JB: You see some of the iterations it's already gone through. It's pretty crazy. We were talking about, for example, all shotgun abilities are red. Then that part of the hive should be red, so you know these are the shotgun abilities. That sort of clear communication of what fits where, even just having the icon of the shotgun on the rows that include shotgun stuff would help a lot. There's tweaks and stuff that we're doing all the way to launch.
PCG: I was surprised by how funny some of the writing is. It's very witty. Sometimes MMO fans, I feel like they don't react so well to that, though.
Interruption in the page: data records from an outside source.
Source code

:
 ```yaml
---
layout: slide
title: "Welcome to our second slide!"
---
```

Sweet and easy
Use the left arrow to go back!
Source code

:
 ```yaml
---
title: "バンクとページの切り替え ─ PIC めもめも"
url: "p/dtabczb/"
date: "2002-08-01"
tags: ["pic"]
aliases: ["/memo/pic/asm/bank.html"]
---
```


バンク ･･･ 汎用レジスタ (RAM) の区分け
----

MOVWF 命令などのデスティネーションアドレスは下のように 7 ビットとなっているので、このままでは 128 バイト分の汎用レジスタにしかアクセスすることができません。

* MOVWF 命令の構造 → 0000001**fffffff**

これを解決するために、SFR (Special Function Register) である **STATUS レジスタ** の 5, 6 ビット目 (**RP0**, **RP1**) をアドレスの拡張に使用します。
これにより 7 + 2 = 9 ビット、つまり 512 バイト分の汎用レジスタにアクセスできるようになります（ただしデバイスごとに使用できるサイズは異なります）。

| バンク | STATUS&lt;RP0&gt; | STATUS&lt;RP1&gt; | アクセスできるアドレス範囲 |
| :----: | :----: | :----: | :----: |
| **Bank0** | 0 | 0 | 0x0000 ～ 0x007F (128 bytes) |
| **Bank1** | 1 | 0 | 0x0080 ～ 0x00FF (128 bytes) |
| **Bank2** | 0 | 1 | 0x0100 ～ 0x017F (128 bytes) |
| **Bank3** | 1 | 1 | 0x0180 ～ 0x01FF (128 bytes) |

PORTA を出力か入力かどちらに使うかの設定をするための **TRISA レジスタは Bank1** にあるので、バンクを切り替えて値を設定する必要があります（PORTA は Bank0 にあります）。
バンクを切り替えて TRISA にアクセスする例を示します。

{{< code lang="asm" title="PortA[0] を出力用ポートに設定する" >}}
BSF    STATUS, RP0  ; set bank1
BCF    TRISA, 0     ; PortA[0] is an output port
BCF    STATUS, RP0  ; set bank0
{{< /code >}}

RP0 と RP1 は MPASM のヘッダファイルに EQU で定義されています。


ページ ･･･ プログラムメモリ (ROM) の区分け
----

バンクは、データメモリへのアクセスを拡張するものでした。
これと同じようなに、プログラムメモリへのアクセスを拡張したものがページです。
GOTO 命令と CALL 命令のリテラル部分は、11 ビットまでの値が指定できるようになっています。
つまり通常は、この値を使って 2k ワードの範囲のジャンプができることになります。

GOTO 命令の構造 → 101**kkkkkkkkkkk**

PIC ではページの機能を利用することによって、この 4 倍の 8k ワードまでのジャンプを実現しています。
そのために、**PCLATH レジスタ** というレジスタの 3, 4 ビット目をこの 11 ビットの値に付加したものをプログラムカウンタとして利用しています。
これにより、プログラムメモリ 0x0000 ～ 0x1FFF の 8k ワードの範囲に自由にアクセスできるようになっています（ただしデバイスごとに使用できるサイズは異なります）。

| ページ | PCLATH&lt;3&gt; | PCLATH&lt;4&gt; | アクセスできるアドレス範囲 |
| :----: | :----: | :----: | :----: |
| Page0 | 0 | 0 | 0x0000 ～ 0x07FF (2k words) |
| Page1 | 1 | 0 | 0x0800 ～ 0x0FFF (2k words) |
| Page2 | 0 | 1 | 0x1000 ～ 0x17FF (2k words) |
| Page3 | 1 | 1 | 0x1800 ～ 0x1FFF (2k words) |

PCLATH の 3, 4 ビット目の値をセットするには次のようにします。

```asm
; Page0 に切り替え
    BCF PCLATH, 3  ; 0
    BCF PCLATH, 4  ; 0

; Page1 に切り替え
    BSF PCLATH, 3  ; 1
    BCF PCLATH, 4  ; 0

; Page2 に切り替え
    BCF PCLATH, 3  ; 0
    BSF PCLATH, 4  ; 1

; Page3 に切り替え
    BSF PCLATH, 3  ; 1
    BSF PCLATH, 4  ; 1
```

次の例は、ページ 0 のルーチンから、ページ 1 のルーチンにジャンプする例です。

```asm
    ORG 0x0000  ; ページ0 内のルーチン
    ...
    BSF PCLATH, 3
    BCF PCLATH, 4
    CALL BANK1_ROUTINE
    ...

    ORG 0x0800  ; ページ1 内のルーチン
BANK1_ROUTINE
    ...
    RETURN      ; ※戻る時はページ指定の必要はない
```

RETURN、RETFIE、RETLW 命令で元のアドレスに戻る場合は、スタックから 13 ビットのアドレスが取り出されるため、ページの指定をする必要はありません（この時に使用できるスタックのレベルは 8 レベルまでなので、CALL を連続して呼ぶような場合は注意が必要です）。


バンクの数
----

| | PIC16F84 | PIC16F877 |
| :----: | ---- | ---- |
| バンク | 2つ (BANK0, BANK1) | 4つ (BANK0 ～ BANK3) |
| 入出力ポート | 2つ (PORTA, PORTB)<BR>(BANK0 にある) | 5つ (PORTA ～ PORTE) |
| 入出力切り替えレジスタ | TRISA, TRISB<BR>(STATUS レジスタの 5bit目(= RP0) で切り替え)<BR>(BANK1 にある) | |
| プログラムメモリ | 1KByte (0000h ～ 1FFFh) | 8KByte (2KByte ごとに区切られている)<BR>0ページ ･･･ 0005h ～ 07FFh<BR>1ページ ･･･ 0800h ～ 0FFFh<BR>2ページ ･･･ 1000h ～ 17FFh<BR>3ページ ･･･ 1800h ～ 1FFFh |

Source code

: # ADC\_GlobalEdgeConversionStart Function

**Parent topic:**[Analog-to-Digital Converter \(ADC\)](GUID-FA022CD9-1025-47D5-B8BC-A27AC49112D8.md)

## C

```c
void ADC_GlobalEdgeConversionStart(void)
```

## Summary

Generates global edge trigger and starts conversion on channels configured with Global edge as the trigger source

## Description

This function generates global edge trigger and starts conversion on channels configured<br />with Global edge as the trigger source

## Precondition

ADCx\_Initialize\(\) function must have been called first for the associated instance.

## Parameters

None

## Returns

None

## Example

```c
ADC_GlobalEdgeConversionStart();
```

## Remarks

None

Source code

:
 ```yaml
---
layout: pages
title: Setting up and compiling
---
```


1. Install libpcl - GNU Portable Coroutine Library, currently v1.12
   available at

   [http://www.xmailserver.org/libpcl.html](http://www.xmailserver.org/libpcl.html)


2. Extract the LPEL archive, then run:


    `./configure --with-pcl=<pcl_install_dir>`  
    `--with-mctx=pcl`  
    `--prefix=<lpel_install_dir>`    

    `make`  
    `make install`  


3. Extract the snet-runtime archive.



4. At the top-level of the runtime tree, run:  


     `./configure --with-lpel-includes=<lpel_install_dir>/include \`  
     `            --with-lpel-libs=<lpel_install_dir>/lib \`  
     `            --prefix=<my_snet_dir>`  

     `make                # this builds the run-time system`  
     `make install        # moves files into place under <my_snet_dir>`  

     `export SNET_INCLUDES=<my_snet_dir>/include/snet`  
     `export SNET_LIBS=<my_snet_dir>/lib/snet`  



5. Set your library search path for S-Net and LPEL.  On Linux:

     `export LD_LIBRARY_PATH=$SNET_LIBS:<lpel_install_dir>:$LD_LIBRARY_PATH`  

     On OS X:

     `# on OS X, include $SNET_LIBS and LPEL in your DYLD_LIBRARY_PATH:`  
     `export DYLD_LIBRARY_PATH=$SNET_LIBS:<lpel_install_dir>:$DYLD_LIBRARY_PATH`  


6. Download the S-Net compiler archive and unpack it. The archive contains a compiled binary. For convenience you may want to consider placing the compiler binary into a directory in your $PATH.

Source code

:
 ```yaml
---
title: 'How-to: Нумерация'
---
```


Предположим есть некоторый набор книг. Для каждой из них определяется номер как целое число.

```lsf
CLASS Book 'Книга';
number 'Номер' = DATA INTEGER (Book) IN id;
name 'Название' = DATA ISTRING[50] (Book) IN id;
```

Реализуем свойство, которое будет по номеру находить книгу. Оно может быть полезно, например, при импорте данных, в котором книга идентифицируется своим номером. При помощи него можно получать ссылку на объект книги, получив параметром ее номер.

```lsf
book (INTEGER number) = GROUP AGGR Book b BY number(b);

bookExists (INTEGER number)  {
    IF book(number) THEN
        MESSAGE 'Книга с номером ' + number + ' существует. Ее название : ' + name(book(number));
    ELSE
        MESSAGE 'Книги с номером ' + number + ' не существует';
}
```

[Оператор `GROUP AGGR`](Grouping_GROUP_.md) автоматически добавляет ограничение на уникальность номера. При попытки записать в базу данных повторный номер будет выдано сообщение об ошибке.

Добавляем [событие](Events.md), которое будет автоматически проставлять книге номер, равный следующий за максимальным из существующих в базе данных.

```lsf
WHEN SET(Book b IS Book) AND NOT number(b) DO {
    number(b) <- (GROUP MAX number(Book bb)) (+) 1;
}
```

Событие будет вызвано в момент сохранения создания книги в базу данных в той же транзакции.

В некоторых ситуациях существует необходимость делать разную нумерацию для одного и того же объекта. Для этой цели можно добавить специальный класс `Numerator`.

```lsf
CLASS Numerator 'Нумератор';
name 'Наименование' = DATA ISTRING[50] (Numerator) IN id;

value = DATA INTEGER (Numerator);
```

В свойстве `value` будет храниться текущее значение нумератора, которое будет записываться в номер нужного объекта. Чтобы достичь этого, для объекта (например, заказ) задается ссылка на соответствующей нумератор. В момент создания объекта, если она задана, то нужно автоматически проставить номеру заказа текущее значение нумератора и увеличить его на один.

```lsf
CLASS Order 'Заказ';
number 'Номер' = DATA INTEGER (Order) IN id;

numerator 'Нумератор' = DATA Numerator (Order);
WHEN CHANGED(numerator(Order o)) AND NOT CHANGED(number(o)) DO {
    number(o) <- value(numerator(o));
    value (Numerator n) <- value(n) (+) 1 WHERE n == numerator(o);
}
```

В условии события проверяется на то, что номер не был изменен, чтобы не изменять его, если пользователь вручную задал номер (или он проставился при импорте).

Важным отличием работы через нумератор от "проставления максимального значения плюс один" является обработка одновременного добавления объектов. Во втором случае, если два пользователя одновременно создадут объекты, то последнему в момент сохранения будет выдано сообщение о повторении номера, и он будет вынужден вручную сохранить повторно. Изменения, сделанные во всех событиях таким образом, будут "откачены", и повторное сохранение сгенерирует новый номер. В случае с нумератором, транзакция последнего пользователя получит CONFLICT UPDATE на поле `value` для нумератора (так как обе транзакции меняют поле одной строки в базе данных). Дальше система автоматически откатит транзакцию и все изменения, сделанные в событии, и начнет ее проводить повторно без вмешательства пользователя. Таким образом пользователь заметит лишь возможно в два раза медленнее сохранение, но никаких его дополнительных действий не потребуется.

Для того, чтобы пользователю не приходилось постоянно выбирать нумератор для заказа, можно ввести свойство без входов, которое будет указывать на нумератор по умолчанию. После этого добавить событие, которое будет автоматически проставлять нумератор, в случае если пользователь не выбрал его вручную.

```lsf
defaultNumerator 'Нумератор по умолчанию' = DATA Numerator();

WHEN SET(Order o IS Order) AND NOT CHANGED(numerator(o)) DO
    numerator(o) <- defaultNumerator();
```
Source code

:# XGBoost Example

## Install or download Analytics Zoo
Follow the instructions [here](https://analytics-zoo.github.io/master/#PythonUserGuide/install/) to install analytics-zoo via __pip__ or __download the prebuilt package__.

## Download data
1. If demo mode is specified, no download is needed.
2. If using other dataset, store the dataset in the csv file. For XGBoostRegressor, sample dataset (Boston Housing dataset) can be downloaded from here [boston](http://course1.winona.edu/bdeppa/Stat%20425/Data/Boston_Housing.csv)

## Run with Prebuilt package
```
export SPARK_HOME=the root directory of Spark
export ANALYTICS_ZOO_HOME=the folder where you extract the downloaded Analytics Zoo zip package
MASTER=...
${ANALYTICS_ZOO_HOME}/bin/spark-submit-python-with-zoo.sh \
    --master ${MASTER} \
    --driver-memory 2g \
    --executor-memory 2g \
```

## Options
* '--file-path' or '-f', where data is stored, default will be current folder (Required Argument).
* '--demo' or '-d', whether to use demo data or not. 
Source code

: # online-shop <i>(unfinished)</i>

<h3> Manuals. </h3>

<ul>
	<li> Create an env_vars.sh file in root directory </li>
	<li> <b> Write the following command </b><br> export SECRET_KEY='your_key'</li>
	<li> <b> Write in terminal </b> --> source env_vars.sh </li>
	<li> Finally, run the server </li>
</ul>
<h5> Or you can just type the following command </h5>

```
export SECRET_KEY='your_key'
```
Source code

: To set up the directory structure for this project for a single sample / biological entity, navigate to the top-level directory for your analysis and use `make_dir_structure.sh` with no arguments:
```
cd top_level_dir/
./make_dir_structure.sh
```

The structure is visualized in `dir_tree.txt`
You see World of Warcraft announce their pandas, and everyone suddenly says "No, this is terrible, you've gotta be bigger and more epic!" Do you feel like MMOs - both their creators and their fans - are prone to taking themselves too seriously?
JB: I think it's a setting thing, and it's a matter of being cheesy or not as well. WoW, they own that IP, they do what they want with that thing, and some of the stuff they do is Haris Pilton and things like that. You know, very pop-culture, very tongue-in-cheek, and kinda cheesy. It wouldn't work in The Secret World at all, that type of humor. But the characters themselves being awkward and interesting, I think that really fits with a lot of the characters. [There's] the hobbyist Illuminati member, and [police officer] Andy [casually] talking about human sacrifice. I think it really comes through nicely.
I don't know about taking it seriously, but taking the context of the setting and making sure that your humor matches it. We had rules in Conan as well - like no slapstick - because Conan's not a slapstick sort of story. It's a blood-and-guts-and-glory thing. But we had jokes, we had things in there that were pretty funny.
MB: The Cock Handler.
JB: The Cock Handler. We had all sorts. But you don't want to be cheesy with your setting, you don't want to cheapen it. I think fans respond really well to humor. Yesterday a lot of the guys were talking about it, like "I didn't expect those characters to be funny. I expected this to be all grim and dark all the time." It is quite a grim situation, this town, and you're not sent there to help these people. They're kind of doomed.
That's the ironic tragedy of the whole thing. Those people in the police station, you're passing through and your faction doesn't care about them at all. You're not there to help them. I don't know if you read the reports you get in at the end of the missions, but when you go around picking up supplies for them, the guy at the end says "How quaint. It's funny that you think you're here to save people."
PCG: As we were discussing offhand earlier, the game's got a tinge of difficulty to it. It's fairly hard. What general difficulty level are you aiming for? And also, as a result of that, how solo-able would you say the game is? The missions in general.
MB: In general, we don't want our content to be a pushover. Floating bags of XP. We want players to care and maybe be a little bit more careful than usual.
I think we both miss the days where you were actually running around in an MMO being afraid. That doesn't happen anymore. If you die it's because you were in the toilet or something. I remember the feeling when I played Anarchy Online for the first time and ran around in the desert there, and I was genuinely scared. I had a group, even, and we were like, "We need to watch out." I think that's a good thing - not just steamrolling everywhere.
JB: The longevity mechanic of the game, really, is the skill system. I guess as lead content designer my philosophy on content is that our designs need to teach people the skill system - make them comfortable with it. Of course we have to teach them setting and story as well. And then by the time you reach the endgame, you're starting to become a master of the skill system. That's the aim. You can think of all of the content as a big tutorial, if you want. It's not going to hand-hold you, but it'll be guiding you into learning more and more of the skill system, guiding you more and more into our horizontal progression system.